**TRY IT:** Would you transcribe each of the entries exactly, with nothing added or dropped?

==== RECORDS SUPPLIED ====

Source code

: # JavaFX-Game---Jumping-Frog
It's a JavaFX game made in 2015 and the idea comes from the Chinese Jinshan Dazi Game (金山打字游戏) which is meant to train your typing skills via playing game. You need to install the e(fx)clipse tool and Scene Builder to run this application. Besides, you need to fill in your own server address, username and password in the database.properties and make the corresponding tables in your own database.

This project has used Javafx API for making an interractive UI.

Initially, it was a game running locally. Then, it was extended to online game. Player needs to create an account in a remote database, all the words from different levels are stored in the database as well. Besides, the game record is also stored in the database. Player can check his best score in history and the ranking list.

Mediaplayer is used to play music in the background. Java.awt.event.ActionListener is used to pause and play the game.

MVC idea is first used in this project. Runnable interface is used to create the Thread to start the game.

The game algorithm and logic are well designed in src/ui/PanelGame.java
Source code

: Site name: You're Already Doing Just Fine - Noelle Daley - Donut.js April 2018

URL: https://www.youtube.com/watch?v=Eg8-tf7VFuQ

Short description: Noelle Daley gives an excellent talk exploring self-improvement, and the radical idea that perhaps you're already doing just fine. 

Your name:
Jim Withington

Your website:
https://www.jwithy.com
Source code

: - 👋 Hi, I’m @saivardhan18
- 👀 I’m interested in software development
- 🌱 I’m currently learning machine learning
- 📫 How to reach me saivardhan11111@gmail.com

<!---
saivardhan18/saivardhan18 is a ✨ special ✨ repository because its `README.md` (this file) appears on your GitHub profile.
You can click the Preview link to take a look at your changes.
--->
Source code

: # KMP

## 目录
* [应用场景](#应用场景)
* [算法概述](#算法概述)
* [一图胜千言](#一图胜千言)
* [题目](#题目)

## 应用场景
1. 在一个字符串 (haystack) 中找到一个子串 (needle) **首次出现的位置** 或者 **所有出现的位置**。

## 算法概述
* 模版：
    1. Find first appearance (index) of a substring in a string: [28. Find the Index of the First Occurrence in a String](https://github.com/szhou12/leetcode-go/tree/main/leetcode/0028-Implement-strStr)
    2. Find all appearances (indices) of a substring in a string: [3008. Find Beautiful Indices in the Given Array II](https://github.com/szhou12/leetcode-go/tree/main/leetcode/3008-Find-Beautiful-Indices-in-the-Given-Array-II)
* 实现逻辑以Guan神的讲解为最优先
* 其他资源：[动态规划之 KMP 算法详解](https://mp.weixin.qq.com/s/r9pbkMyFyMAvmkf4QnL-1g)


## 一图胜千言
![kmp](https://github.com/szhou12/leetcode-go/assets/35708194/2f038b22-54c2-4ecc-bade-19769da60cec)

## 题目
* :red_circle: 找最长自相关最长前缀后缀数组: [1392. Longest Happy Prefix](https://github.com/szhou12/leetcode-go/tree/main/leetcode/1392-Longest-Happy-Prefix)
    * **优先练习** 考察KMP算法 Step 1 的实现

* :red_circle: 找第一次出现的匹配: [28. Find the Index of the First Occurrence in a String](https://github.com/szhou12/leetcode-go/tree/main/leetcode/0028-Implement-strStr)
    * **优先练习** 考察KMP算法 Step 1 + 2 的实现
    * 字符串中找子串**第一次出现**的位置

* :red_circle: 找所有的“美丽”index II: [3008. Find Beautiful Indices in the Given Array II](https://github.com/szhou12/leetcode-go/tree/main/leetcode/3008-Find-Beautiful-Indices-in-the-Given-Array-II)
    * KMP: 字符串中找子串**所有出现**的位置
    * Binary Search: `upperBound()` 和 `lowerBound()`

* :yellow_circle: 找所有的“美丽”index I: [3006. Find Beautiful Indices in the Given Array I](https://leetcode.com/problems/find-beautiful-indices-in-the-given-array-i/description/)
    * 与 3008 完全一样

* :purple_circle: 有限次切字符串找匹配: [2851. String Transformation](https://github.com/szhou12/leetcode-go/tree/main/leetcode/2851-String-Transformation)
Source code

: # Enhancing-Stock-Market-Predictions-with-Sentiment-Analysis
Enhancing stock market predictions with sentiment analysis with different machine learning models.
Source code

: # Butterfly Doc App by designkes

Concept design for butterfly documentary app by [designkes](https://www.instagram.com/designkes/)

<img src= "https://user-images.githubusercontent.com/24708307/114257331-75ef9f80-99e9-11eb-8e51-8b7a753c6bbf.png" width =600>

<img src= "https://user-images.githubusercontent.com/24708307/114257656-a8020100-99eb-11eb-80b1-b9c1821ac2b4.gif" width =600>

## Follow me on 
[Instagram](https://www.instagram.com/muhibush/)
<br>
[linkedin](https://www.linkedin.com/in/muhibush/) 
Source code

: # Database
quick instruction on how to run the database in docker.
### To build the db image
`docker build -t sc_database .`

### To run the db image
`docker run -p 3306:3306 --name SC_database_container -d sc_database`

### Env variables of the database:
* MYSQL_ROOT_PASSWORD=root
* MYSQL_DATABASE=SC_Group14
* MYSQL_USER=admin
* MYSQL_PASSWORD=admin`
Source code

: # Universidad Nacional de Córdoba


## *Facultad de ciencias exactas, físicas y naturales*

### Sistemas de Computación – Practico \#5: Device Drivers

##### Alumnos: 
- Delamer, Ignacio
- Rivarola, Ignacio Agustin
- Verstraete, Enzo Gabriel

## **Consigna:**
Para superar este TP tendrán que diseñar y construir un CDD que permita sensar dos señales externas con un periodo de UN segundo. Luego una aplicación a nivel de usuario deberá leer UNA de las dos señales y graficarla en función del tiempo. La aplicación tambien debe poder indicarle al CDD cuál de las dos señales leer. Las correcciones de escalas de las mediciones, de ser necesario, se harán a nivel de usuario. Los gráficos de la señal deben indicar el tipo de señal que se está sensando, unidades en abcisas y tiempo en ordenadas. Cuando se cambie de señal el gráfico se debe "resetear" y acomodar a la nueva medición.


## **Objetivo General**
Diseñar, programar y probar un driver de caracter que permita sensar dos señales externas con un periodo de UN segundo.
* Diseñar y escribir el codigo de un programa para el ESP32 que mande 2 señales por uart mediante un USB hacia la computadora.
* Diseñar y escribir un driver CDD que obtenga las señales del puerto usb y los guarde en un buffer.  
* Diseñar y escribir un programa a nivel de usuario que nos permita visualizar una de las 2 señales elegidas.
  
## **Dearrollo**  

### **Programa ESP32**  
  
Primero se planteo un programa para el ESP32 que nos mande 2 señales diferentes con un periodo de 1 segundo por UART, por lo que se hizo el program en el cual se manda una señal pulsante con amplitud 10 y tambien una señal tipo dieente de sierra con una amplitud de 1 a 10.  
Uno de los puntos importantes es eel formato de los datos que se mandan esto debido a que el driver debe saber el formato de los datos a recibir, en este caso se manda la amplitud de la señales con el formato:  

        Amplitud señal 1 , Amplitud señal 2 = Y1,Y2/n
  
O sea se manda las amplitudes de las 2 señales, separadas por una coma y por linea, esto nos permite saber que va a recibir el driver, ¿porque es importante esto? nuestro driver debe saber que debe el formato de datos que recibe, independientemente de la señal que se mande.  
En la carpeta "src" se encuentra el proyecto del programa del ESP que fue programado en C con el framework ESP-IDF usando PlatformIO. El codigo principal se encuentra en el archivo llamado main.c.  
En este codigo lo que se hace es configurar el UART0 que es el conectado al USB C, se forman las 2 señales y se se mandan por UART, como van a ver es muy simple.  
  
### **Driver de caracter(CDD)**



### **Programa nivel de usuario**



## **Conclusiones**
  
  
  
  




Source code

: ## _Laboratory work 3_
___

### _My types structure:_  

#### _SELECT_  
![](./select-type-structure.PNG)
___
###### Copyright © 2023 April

====

**TASK SOLUTION:**
Source code

: # JavaFX-Game---Jumping-Frog
It's a JavaFX game made in 2015 and the idea comes from the Chinese Jinshan Dazi Game (金山打字游戏) which is meant to train your typing skills via playing game. You need to install the e(fx)clipse tool and Scene Builder to run this application. Besides, you need to fill in your own server address, username and password in the database.properties and make the corresponding tables in your own database.

This project has used Javafx API for making an interractive UI.

Initially, it was a game running locally. Then, it was extended to online game. Player needs to create an account in a remote database, all the words from different levels are stored in the database as well. Besides, the game record is also stored in the database. Player can check his best score in history and the ranking list.

Mediaplayer is used to play music in the background. Java.awt.event.ActionListener is used to pause and play the game.

MVC idea is first used in this project. Runnable interface is used to create the Thread to start the game.

The game algorithm and logic are well designed in src/ui/PanelGame.java
Source code

: Site name: You're Already Doing Just Fine - Noelle Daley - Donut.js April 2018

URL: https://www.youtube.com/watch?v=Eg8-tf7VFuQ

Short description: Noelle Daley gives an excellent talk exploring self-improvement, and the radical idea that perhaps you're already doing just fine. 

Your name:
Jim Withington

Your website:
https://www.jwithy.com
Source code

: - 👋 Hi, I’m @saivardhan18
- 👀 I’m interested in software development
- 🌱 I’m currently learning machine learning
- 📫 How to reach me saivardhan11111@gmail.com

<!---
saivardhan18/saivardhan18 is a ✨ special ✨ repository because its `README.md` (this file) appears on your GitHub profile.
You can click the Preview link to take a look at your changes.
--->
Source code

: # KMP

## 目录
* [应用场景](#应用场景)
* [算法概述](#算法概述)
* [一图胜千言](#一图胜千言)
* [题目](#题目)

## 应用场景
1. 在一个字符串 (haystack) 中找到一个子串 (needle) **首次出现的位置** 或者 **所有出现的位置**。

## 算法概述
* 模版：
    1. Find first appearance (index) of a substring in a string: [28. Find the Index of the First Occurrence in a String](https://github.com/szhou12/leetcode-go/tree/main/leetcode/0028-Implement-strStr)
    2. Find all appearances (indices) of a substring in a string: [3008. Find Beautiful Indices in the Given Array II](https://github.com/szhou12/leetcode-go/tree/main/leetcode/3008-Find-Beautiful-Indices-in-the-Given-Array-II)
* 实现逻辑以Guan神的讲解为最优先
* 其他资源：[动态规划之 KMP 算法详解](https://mp.weixin.qq.com/s/r9pbkMyFyMAvmkf4QnL-1g)


## 一图胜千言
![kmp](https://github.com/szhou12/leetcode-go/assets/35708194/2f038b22-54c2-4ecc-bade-19769da60cec)

## 题目
* :red_circle: 找最长自相关最长前缀后缀数组: [1392. Longest Happy Prefix](https://github.com/szhou12/leetcode-go/tree/main/leetcode/1392-Longest-Happy-Prefix)
    * **优先练习** 考察KMP算法 Step 1 的实现

* :red_circle: 找第一次出现的匹配: [28. Find the Index of the First Occurrence in a String](https://github.com/szhou12/leetcode-go/tree/main/leetcode/0028-Implement-strStr)
    * **优先练习** 考察KMP算法 Step 1 + 2 的实现
    * 字符串中找子串**第一次出现**的位置

* :red_circle: 找所有的“美丽”index II: [3008. Find Beautiful Indices in the Given Array II](https://github.com/szhou12/leetcode-go/tree/main/leetcode/3008-Find-Beautiful-Indices-in-the-Given-Array-II)
    * KMP: 字符串中找子串**所有出现**的位置
    * Binary Search: `upperBound()` 和 `lowerBound()`

* :yellow_circle: 找所有的“美丽”index I: [3006. Find Beautiful Indices in the Given Array I](https://leetcode.com/problems/find-beautiful-indices-in-the-given-array-i/description/)
    * 与 3008 完全一样

* :purple_circle: 有限次切字符串找匹配: [2851. String Transformation](https://github.com/szhou12/leetcode-go/tree/main/leetcode/2851-String-Transformation)
Source code

: # Enhancing-Stock-Market-Predictions-with-Sentiment-Analysis
Enhancing stock market predictions with sentiment analysis with different machine learning models.
Source code

: # Butterfly Doc App by designkes

Concept design for butterfly documentary app by [designkes](https://www.instagram.com/designkes/)

<img src= "https://user-images.githubusercontent.com/24708307/114257331-75ef9f80-99e9-11eb-8e51-8b7a753c6bbf.png" width =600>

<img src= "https://user-images.githubusercontent.com/24708307/114257656-a8020100-99eb-11eb-80b1-b9c1821ac2b4.gif" width =600>

## Follow me on 
[Instagram](https://www.instagram.com/muhibush/)
<br>
[linkedin](https://www.linkedin.com/in/muhibush/) 
Source code

: # Database
quick instruction on how to run the database in docker.
### To build the db image
`docker build -t sc_database .`

### To run the db image
`docker run -p 3306:3306 --name SC_database_container -d sc_database`

### Env variables of the database:
* MYSQL_ROOT_PASSWORD=root
* MYSQL_DATABASE=SC_Group14
* MYSQL_USER=admin
* MYSQL_PASSWORD=admin`
Source code

: # Universidad Nacional de Córdoba


## *Facultad de ciencias exactas, físicas y naturales*

### Sistemas de Computación – Practico \#5: Device Drivers

##### Alumnos: 
- Delamer, Ignacio
- Rivarola, Ignacio Agustin
- Verstraete, Enzo Gabriel

## **Consigna:**
Para superar este TP tendrán que diseñar y construir un CDD que permita sensar dos señales externas con un periodo de UN segundo. Luego una aplicación a nivel de usuario deberá leer UNA de las dos señales y graficarla en función del tiempo. La aplicación tambien debe poder indicarle al CDD cuál de las dos señales leer. Las correcciones de escalas de las mediciones, de ser necesario, se harán a nivel de usuario. Los gráficos de la señal deben indicar el tipo de señal que se está sensando, unidades en abcisas y tiempo en ordenadas. Cuando se cambie de señal el gráfico se debe "resetear" y acomodar a la nueva medición.


## **Objetivo General**
Diseñar, programar y probar un driver de caracter que permita sensar dos señales externas con un periodo de UN segundo.
* Diseñar y escribir el codigo de un programa para el ESP32 que mande 2 señales por uart mediante un USB hacia la computadora.
* Diseñar y escribir un driver CDD que obtenga las señales del puerto usb y los guarde en un buffer.  
* Diseñar y escribir un programa a nivel de usuario que nos permita visualizar una de las 2 señales elegidas.
  
## **Dearrollo**  

### **Programa ESP32**  
  
Primero se planteo un programa para el ESP32 que nos mande 2 señales diferentes con un periodo de 1 segundo por UART, por lo que se hizo el program en el cual se manda una señal pulsante con amplitud 10 y tambien una señal tipo dieente de sierra con una amplitud de 1 a 10.  
Uno de los puntos importantes es eel formato de los datos que se mandan esto debido a que el driver debe saber el formato de los datos a recibir, en este caso se manda la amplitud de la señales con el formato:  

        Amplitud señal 1 , Amplitud señal 2 = Y1,Y2/n
  
O sea se manda las amplitudes de las 2 señales, separadas por una coma y por linea, esto nos permite saber que va a recibir el driver, ¿porque es importante esto? nuestro driver debe saber que debe el formato de datos que recibe, independientemente de la señal que se mande.  
En la carpeta "src" se encuentra el proyecto del programa del ESP que fue programado en C con el framework ESP-IDF usando PlatformIO. El codigo principal se encuentra en el archivo llamado main.c.  
En este codigo lo que se hace es configurar el UART0 que es el conectado al USB C, se forman las 2 señales y se se mandan por UART, como van a ver es muy simple.  
  
### **Driver de caracter(CDD)**



### **Programa nivel de usuario**



## **Conclusiones**
  
  
  
  




Source code

: ## _Laboratory work 3_
___

### _My types structure:_  

#### _SELECT_  
![](./select-type-structure.PNG)
___
###### Copyright © 2023 April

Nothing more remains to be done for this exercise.